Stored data
*** Block opens ***

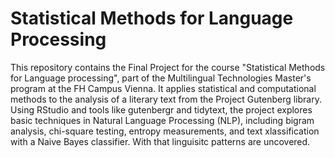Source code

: # Statistical Methods for Language Processing
This repository contains the Final Project for the course "Statistical Methods for Language processing", part of the Multilingual Technologies Master's program at the FH Campus Vienna.
It applies statistical and computational methods to the analysis of a literary text from the Project Gutenberg library. Using RStudio and tools like gutenbergr and tidytext, the project explores basic techniques in Natural Language Processing (NLP), including bigram analysis, chi-square testing, entropy measurements, and text xlassification with a Naive Bayes classifier. With that linguisitc patterns are uncovered.

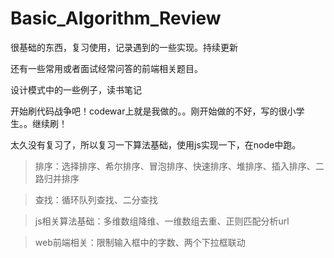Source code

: Basic_Algorithm_Review
======================

很基础的东西，复习使用，记录遇到的一些实现。持续更新

还有一些常用或者面试经常问答的前端相关题目。

设计模式中的一些例子，读书笔记

开始刷代码战争吧！codewar上就是我做的。。刚开始做的不好，写的很小学生。。继续刷！

太久没有复习了，所以复习一下算法基础，使用js实现一下，在node中跑。

>排序：选择排序、希尔排序、冒泡排序、快速排序、堆排序、插入排序、二路归并排序

>查找：循环队列查找、二分查找

>js相关算法基础：多维数组降维、一维数组去重、正则匹配分析url

>web前端相关：限制输入框中的字数、两个下拉框联动

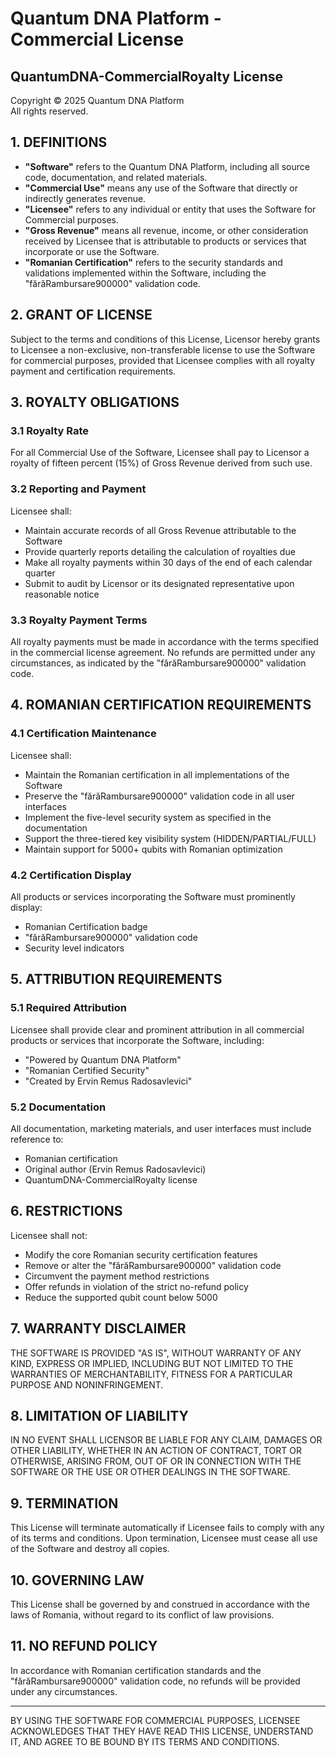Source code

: # Quantum DNA Platform - Commercial License

## QuantumDNA-CommercialRoyalty License

Copyright © 2025 Quantum DNA Platform  
All rights reserved.

## 1. DEFINITIONS

- **"Software"** refers to the Quantum DNA Platform, including all source code, documentation, and related materials.
- **"Commercial Use"** means any use of the Software that directly or indirectly generates revenue.
- **"Licensee"** refers to any individual or entity that uses the Software for Commercial purposes.
- **"Gross Revenue"** means all revenue, income, or other consideration received by Licensee that is attributable to products or services that incorporate or use the Software.
- **"Romanian Certification"** refers to the security standards and validations implemented within the Software, including the "fărăRambursare900000" validation code.

## 2. GRANT OF LICENSE

Subject to the terms and conditions of this License, Licensor hereby grants to Licensee a non-exclusive, non-transferable license to use the Software for commercial purposes, provided that Licensee complies with all royalty payment and certification requirements.

## 3. ROYALTY OBLIGATIONS

### 3.1 Royalty Rate

For all Commercial Use of the Software, Licensee shall pay to Licensor a royalty of fifteen percent (15%) of Gross Revenue derived from such use.

### 3.2 Reporting and Payment

Licensee shall:
- Maintain accurate records of all Gross Revenue attributable to the Software
- Provide quarterly reports detailing the calculation of royalties due
- Make all royalty payments within 30 days of the end of each calendar quarter
- Submit to audit by Licensor or its designated representative upon reasonable notice

### 3.3 Royalty Payment Terms

All royalty payments must be made in accordance with the terms specified in the commercial license agreement. No refunds are permitted under any circumstances, as indicated by the "fărăRambursare900000" validation code.

## 4. ROMANIAN CERTIFICATION REQUIREMENTS

### 4.1 Certification Maintenance

Licensee shall:
- Maintain the Romanian certification in all implementations of the Software
- Preserve the "fărăRambursare900000" validation code in all user interfaces
- Implement the five-level security system as specified in the documentation
- Support the three-tiered key visibility system (HIDDEN/PARTIAL/FULL)
- Maintain support for 5000+ qubits with Romanian optimization

### 4.2 Certification Display

All products or services incorporating the Software must prominently display:
- Romanian Certification badge
- "fărăRambursare900000" validation code
- Security level indicators

## 5. ATTRIBUTION REQUIREMENTS

### 5.1 Required Attribution

Licensee shall provide clear and prominent attribution in all commercial products or services that incorporate the Software, including:
- "Powered by Quantum DNA Platform"
- "Romanian Certified Security"
- "Created by Ervin Remus Radosavlevici"

### 5.2 Documentation

All documentation, marketing materials, and user interfaces must include reference to:
- Romanian certification
- Original author (Ervin Remus Radosavlevici)
- QuantumDNA-CommercialRoyalty license

## 6. RESTRICTIONS

Licensee shall not:
- Modify the core Romanian security certification features
- Remove or alter the "fărăRambursare900000" validation code
- Circumvent the payment method restrictions
- Offer refunds in violation of the strict no-refund policy
- Reduce the supported qubit count below 5000

## 7. WARRANTY DISCLAIMER

THE SOFTWARE IS PROVIDED "AS IS", WITHOUT WARRANTY OF ANY KIND, EXPRESS OR IMPLIED, INCLUDING BUT NOT LIMITED TO THE WARRANTIES OF MERCHANTABILITY, FITNESS FOR A PARTICULAR PURPOSE AND NONINFRINGEMENT.

## 8. LIMITATION OF LIABILITY

IN NO EVENT SHALL LICENSOR BE LIABLE FOR ANY CLAIM, DAMAGES OR OTHER LIABILITY, WHETHER IN AN ACTION OF CONTRACT, TORT OR OTHERWISE, ARISING FROM, OUT OF OR IN CONNECTION WITH THE SOFTWARE OR THE USE OR OTHER DEALINGS IN THE SOFTWARE.

## 9. TERMINATION

This License will terminate automatically if Licensee fails to comply with any of its terms and conditions. Upon termination, Licensee must cease all use of the Software and destroy all copies.

## 10. GOVERNING LAW

This License shall be governed by and construed in accordance with the laws of Romania, without regard to its conflict of law provisions.

## 11. NO REFUND POLICY

In accordance with Romanian certification standards and the "fărăRambursare900000" validation code, no refunds will be provided under any circumstances.

---

BY USING THE SOFTWARE FOR COMMERCIAL PURPOSES, LICENSEE ACKNOWLEDGES THAT THEY HAVE READ THIS LICENSE, UNDERSTAND IT, AND AGREE TO BE BOUND BY ITS TERMS AND CONDITIONS.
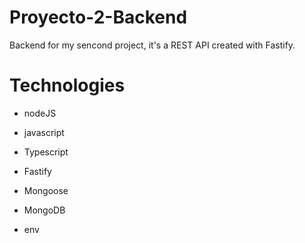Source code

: # Proyecto-2-Backend
Backend for my sencond project, it's a REST API created with Fastify.
# Technologies  
- nodeJS  

- javascript  

- Typescript  
  
- Fastify  

- Mongoose  

- MongoDB  

- env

*** Block closes ***

### What the task requires
Above are the records; repeat them exactly, omitting every picture.

### Written response
Source code

: # Statistical Methods for Language Processing
This repository contains the Final Project for the course "Statistical Methods for Language processing", part of the Multilingual Technologies Master's program at the FH Campus Vienna.
It applies statistical and computational methods to the analysis of a literary text from the Project Gutenberg library. Using RStudio and tools like gutenbergr and tidytext, the project explores basic techniques in Natural Language Processing (NLP), including bigram analysis, chi-square testing, entropy measurements, and text xlassification with a Naive Bayes classifier. With that linguisitc patterns are uncovered.

Source code

: Basic_Algorithm_Review
======================

很基础的东西，复习使用，记录遇到的一些实现。持续更新

还有一些常用或者面试经常问答的前端相关题目。

设计模式中的一些例子，读书笔记

开始刷代码战争吧！codewar上就是我做的。。刚开始做的不好，写的很小学生。。继续刷！

太久没有复习了，所以复习一下算法基础，使用js实现一下，在node中跑。

>排序：选择排序、希尔排序、冒泡排序、快速排序、堆排序、插入排序、二路归并排序

>查找：循环队列查找、二分查找

>js相关算法基础：多维数组降维、一维数组去重、正则匹配分析url

>web前端相关：限制输入框中的字数、两个下拉框联动

Source code

: # Quantum DNA Platform - Commercial License

## QuantumDNA-CommercialRoyalty License

Copyright © 2025 Quantum DNA Platform  
All rights reserved.

## 1. DEFINITIONS

- **"Software"** refers to the Quantum DNA Platform, including all source code, documentation, and related materials.
- **"Commercial Use"** means any use of the Software that directly or indirectly generates revenue.
- **"Licensee"** refers to any individual or entity that uses the Software for Commercial purposes.
- **"Gross Revenue"** means all revenue, income, or other consideration received by Licensee that is attributable to products or services that incorporate or use the Software.
- **"Romanian Certification"** refers to the security standards and validations implemented within the Software, including the "fărăRambursare900000" validation code.

## 2. GRANT OF LICENSE

Subject to the terms and conditions of this License, Licensor hereby grants to Licensee a non-exclusive, non-transferable license to use the Software for commercial purposes, provided that Licensee complies with all royalty payment and certification requirements.

## 3. ROYALTY OBLIGATIONS

### 3.1 Royalty Rate

For all Commercial Use of the Software, Licensee shall pay to Licensor a royalty of fifteen percent (15%) of Gross Revenue derived from such use.

### 3.2 Reporting and Payment

Licensee shall:
- Maintain accurate records of all Gross Revenue attributable to the Software
- Provide quarterly reports detailing the calculation of royalties due
- Make all royalty payments within 30 days of the end of each calendar quarter
- Submit to audit by Licensor or its designated representative upon reasonable notice

### 3.3 Royalty Payment Terms

All royalty payments must be made in accordance with the terms specified in the commercial license agreement. No refunds are permitted under any circumstances, as indicated by the "fărăRambursare900000" validation code.

## 4. ROMANIAN CERTIFICATION REQUIREMENTS

### 4.1 Certification Maintenance

Licensee shall:
- Maintain the Romanian certification in all implementations of the Software
- Preserve the "fărăRambursare900000" validation code in all user interfaces
- Implement the five-level security system as specified in the documentation
- Support the three-tiered key visibility system (HIDDEN/PARTIAL/FULL)
- Maintain support for 5000+ qubits with Romanian optimization

### 4.2 Certification Display

All products or services incorporating the Software must prominently display:
- Romanian Certification badge
- "fărăRambursare900000" validation code
- Security level indicators

## 5. ATTRIBUTION REQUIREMENTS

### 5.1 Required Attribution

Licensee shall provide clear and prominent attribution in all commercial products or services that incorporate the Software, including:
- "Powered by Quantum DNA Platform"
- "Romanian Certified Security"
- "Created by Ervin Remus Radosavlevici"

### 5.2 Documentation

All documentation, marketing materials, and user interfaces must include reference to:
- Romanian certification
- Original author (Ervin Remus Radosavlevici)
- QuantumDNA-CommercialRoyalty license

## 6. RESTRICTIONS

Licensee shall not:
- Modify the core Romanian security certification features
- Remove or alter the "fărăRambursare900000" validation code
- Circumvent the payment method restrictions
- Offer refunds in violation of the strict no-refund policy
- Reduce the supported qubit count below 5000

## 7. WARRANTY DISCLAIMER

THE SOFTWARE IS PROVIDED "AS IS", WITHOUT WARRANTY OF ANY KIND, EXPRESS OR IMPLIED, INCLUDING BUT NOT LIMITED TO THE WARRANTIES OF MERCHANTABILITY, FITNESS FOR A PARTICULAR PURPOSE AND NONINFRINGEMENT.

## 8. LIMITATION OF LIABILITY

IN NO EVENT SHALL LICENSOR BE LIABLE FOR ANY CLAIM, DAMAGES OR OTHER LIABILITY, WHETHER IN AN ACTION OF CONTRACT, TORT OR OTHERWISE, ARISING FROM, OUT OF OR IN CONNECTION WITH THE SOFTWARE OR THE USE OR OTHER DEALINGS IN THE SOFTWARE.

## 9. TERMINATION

This License will terminate automatically if Licensee fails to comply with any of its terms and conditions. Upon termination, Licensee must cease all use of the Software and destroy all copies.

## 10. GOVERNING LAW

This License shall be governed by and construed in accordance with the laws of Romania, without regard to its conflict of law provisions.

## 11. NO REFUND POLICY

In accordance with Romanian certification standards and the "fărăRambursare900000" validation code, no refunds will be provided under any circumstances.

---

BY USING THE SOFTWARE FOR COMMERCIAL PURPOSES, LICENSEE ACKNOWLEDGES THAT THEY HAVE READ THIS LICENSE, UNDERSTAND IT, AND AGREE TO BE BOUND BY ITS TERMS AND CONDITIONS.
Source code

: # Proyecto-2-Backend
Backend for my sencond project, it's a REST API created with Fastify.
# Technologies  
- nodeJS  

- javascript  

- Typescript  
  
- Fastify  

- Mongoose  

- MongoDB  

- env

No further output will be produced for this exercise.